Roasted Pork Belly with Mashed Sweet Potatoes, Zucchini and Roasted Onions
by Casa Argento
Mendoza, Argentina
At Casa Argento, we love to cook and host dinner parties, especially roasting and barbequing pork and beef. The bright fruits and natural acidity in our Cabernet Sauvignon cuts through the fat in the pork belly and makes for a perfect wine pairing. Served with hearty sweet potatoes and fresh grilled zucchini it's the perfect balanced meal to serve at your next dinner party with friends and family and enjoy with Argento Cabernet Sauvignon.
Serves 4 people
2.5 pounds Pork belly
2.5 pounds Sweet potatoes
50g Butter
½ teaspoon curry powder
2 Zucchinis
Olive oil
2 Onions
Salt & pepper
Pre-heat the oven to 425°F.
Pork belly
Score the pork skin and fat with a knife, and season the meat with salt and pepper.
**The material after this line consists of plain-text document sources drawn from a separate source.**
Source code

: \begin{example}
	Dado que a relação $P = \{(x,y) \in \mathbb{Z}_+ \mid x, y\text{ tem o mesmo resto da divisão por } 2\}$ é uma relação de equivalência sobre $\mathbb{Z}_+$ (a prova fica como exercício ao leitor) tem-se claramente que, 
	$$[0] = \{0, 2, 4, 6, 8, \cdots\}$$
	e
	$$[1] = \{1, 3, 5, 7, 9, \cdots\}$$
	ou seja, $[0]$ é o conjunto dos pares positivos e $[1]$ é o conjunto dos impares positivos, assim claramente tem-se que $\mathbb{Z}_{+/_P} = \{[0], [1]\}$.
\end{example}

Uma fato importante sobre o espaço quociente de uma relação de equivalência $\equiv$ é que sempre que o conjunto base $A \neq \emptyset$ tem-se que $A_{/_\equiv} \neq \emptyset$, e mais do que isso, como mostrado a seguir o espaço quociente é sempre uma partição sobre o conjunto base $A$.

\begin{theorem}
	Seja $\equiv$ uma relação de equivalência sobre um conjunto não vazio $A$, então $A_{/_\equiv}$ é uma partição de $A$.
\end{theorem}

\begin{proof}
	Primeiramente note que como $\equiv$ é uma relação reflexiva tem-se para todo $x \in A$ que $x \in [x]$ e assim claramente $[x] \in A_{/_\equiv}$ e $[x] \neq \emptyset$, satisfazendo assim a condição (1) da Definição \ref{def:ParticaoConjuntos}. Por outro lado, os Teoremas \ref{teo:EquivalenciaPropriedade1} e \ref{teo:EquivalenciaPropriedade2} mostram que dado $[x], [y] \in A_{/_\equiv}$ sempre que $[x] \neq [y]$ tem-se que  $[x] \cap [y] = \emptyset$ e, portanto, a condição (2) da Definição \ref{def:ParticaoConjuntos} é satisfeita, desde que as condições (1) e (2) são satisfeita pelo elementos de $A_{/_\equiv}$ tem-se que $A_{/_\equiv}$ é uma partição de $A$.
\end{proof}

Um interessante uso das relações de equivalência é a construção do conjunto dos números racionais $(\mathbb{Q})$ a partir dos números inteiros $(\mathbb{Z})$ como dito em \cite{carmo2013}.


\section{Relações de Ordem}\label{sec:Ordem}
Roast the pork for 30 minutes, until the skin puffs and starts to turn into crackling. Reduce heat to 355°F and roast for another hour.
Mashed sweet potatoes
Place the sweet potatoes on a baking tray and roast for approx 1 hr 20 minutes at the same heat as the Pork. Once the potatoes are cooked, leave to cool slightly so you can hold them in your hands easily and then using a knife gently peel away the skin and mash together with the butter and curry powder.
Zucchini strips
Using a vegetable peeler, peel the zucchinis lengthways into thin slices. Place the slices on an oiled greaseproof paper-lined baking tray. Brush the zucchini slices with olive oil, and season with salt and pepper. Place in the oven and bake until they become slightly golden in color.
Roasted onions
Roast the onions (with the skins on) in the oven until soft. Then peel and cut into quarters.
Once the pork is cooked, slice into 4 portions. Layer the zucchini slices on the plate and place the pork on top with a portion of mashed sweet potato and 2 quarters of roasted onion.